'''
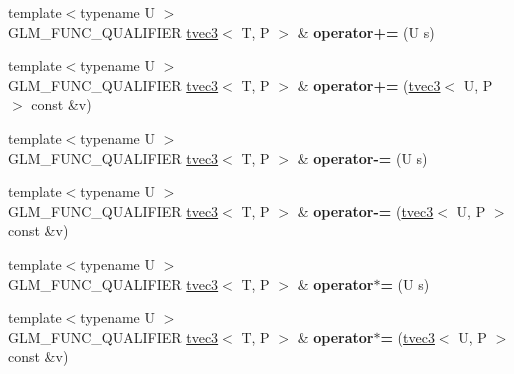 \begin{DoxyCompactItemize}
\item 
\hypertarget{structglm_1_1detail_1_1tvec3_aad607a9c90b9cadc7aa6c4ac048adcb7}{{\footnotesize template$<$typename U $>$ }\\G\-L\-M\-\_\-\-F\-U\-N\-C\-\_\-\-Q\-U\-A\-L\-I\-F\-I\-E\-R \hyperlink{structglm_1_1detail_1_1tvec3}{tvec3}$<$ T, P $>$ \& {\bfseries operator+=} (U s)}\label{structglm_1_1detail_1_1tvec3_aad607a9c90b9cadc7aa6c4ac048adcb7}

\item 
\hypertarget{structglm_1_1detail_1_1tvec3_af459080608fac7a3cf88684d44b10fc3}{{\footnotesize template$<$typename U $>$ }\\G\-L\-M\-\_\-\-F\-U\-N\-C\-\_\-\-Q\-U\-A\-L\-I\-F\-I\-E\-R \hyperlink{structglm_1_1detail_1_1tvec3}{tvec3}$<$ T, P $>$ \& {\bfseries operator+=} (\hyperlink{structglm_1_1detail_1_1tvec3}{tvec3}$<$ U, P $>$ const \&v)}\label{structglm_1_1detail_1_1tvec3_af459080608fac7a3cf88684d44b10fc3}

\item 
\hypertarget{structglm_1_1detail_1_1tvec3_aaffa97a8d1d5dd29ba438159fb60e0e9}{{\footnotesize template$<$typename U $>$ }\\G\-L\-M\-\_\-\-F\-U\-N\-C\-\_\-\-Q\-U\-A\-L\-I\-F\-I\-E\-R \hyperlink{structglm_1_1detail_1_1tvec3}{tvec3}$<$ T, P $>$ \& {\bfseries operator-\/=} (U s)}\label{structglm_1_1detail_1_1tvec3_aaffa97a8d1d5dd29ba438159fb60e0e9}

\item 
\hypertarget{structglm_1_1detail_1_1tvec3_a74d551954eaca6824359af0d741a17df}{{\footnotesize template$<$typename U $>$ }\\G\-L\-M\-\_\-\-F\-U\-N\-C\-\_\-\-Q\-U\-A\-L\-I\-F\-I\-E\-R \hyperlink{structglm_1_1detail_1_1tvec3}{tvec3}$<$ T, P $>$ \& {\bfseries operator-\/=} (\hyperlink{structglm_1_1detail_1_1tvec3}{tvec3}$<$ U, P $>$ const \&v)}\label{structglm_1_1detail_1_1tvec3_a74d551954eaca6824359af0d741a17df}

\item 
\hypertarget{structglm_1_1detail_1_1tvec3_a519058bf101092a6e09727980443a2bc}{{\footnotesize template$<$typename U $>$ }\\G\-L\-M\-\_\-\-F\-U\-N\-C\-\_\-\-Q\-U\-A\-L\-I\-F\-I\-E\-R \hyperlink{structglm_1_1detail_1_1tvec3}{tvec3}$<$ T, P $>$ \& {\bfseries operator$\ast$=} (U s)}\label{structglm_1_1detail_1_1tvec3_a519058bf101092a6e09727980443a2bc}

\item 
\hypertarget{structglm_1_1detail_1_1tvec3_a1d2ab1093230a4404781d65564e4f7d0}{{\footnotesize template$<$typename U $>$ }\\G\-L\-M\-\_\-\-F\-U\-N\-C\-\_\-\-Q\-U\-A\-L\-I\-F\-I\-E\-R \hyperlink{structglm_1_1detail_1_1tvec3}{tvec3}$<$ T, P $>$ \& {\bfseries operator$\ast$=} (\hyperlink{structglm_1_1detail_1_1tvec3}{tvec3}$<$ U, P $>$ const \&v)}\label{structglm_1_1detail_1_1tvec3_a1d2ab1093230a4404781d65564e4f7d0}


\end{DoxyCompactItemize}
'''
Exercise: Without the pictures, write out the whole listing above exactly as it appears.

Answer section:
 \begin{DoxyCompactItemize}
\item 
\hypertarget{structglm_1_1detail_1_1tvec3_aad607a9c90b9cadc7aa6c4ac048adcb7}{{\footnotesize template$<$typename U $>$ }\\G\-L\-M\-\_\-\-F\-U\-N\-C\-\_\-\-Q\-U\-A\-L\-I\-F\-I\-E\-R \hyperlink{structglm_1_1detail_1_1tvec3}{tvec3}$<$ T, P $>$ \& {\bfseries operator+=} (U s)}\label{structglm_1_1detail_1_1tvec3_aad607a9c90b9cadc7aa6c4ac048adcb7}

\item 
\hypertarget{structglm_1_1detail_1_1tvec3_af459080608fac7a3cf88684d44b10fc3}{{\footnotesize template$<$typename U $>$ }\\G\-L\-M\-\_\-\-F\-U\-N\-C\-\_\-\-Q\-U\-A\-L\-I\-F\-I\-E\-R \hyperlink{structglm_1_1detail_1_1tvec3}{tvec3}$<$ T, P $>$ \& {\bfseries operator+=} (\hyperlink{structglm_1_1detail_1_1tvec3}{tvec3}$<$ U, P $>$ const \&v)}\label{structglm_1_1detail_1_1tvec3_af459080608fac7a3cf88684d44b10fc3}

\item 
\hypertarget{structglm_1_1detail_1_1tvec3_aaffa97a8d1d5dd29ba438159fb60e0e9}{{\footnotesize template$<$typename U $>$ }\\G\-L\-M\-\_\-\-F\-U\-N\-C\-\_\-\-Q\-U\-A\-L\-I\-F\-I\-E\-R \hyperlink{structglm_1_1detail_1_1tvec3}{tvec3}$<$ T, P $>$ \& {\bfseries operator-\/=} (U s)}\label{structglm_1_1detail_1_1tvec3_aaffa97a8d1d5dd29ba438159fb60e0e9}

\item 
\hypertarget{structglm_1_1detail_1_1tvec3_a74d551954eaca6824359af0d741a17df}{{\footnotesize template$<$typename U $>$ }\\G\-L\-M\-\_\-\-F\-U\-N\-C\-\_\-\-Q\-U\-A\-L\-I\-F\-I\-E\-R \hyperlink{structglm_1_1detail_1_1tvec3}{tvec3}$<$ T, P $>$ \& {\bfseries operator-\/=} (\hyperlink{structglm_1_1detail_1_1tvec3}{tvec3}$<$ U, P $>$ const \&v)}\label{structglm_1_1detail_1_1tvec3_a74d551954eaca6824359af0d741a17df}

\item 
\hypertarget{structglm_1_1detail_1_1tvec3_a519058bf101092a6e09727980443a2bc}{{\footnotesize template$<$typename U $>$ }\\G\-L\-M\-\_\-\-F\-U\-N\-C\-\_\-\-Q\-U\-A\-L\-I\-F\-I\-E\-R \hyperlink{structglm_1_1detail_1_1tvec3}{tvec3}$<$ T, P $>$ \& {\bfseries operator$\ast$=} (U s)}\label{structglm_1_1detail_1_1tvec3_a519058bf101092a6e09727980443a2bc}

\item 
\hypertarget{structglm_1_1detail_1_1tvec3_a1d2ab1093230a4404781d65564e4f7d0}{{\footnotesize template$<$typename U $>$ }\\G\-L\-M\-\_\-\-F\-U\-N\-C\-\_\-\-Q\-U\-A\-L\-I\-F\-I\-E\-R \hyperlink{structglm_1_1detail_1_1tvec3}{tvec3}$<$ T, P $>$ \& {\bfseries operator$\ast$=} (\hyperlink{structglm_1_1detail_1_1tvec3}{tvec3}$<$ U, P $>$ const \&v)}\label{structglm_1_1detail_1_1tvec3_a1d2ab1093230a4404781d65564e4f7d0}


\end{DoxyCompactItemize}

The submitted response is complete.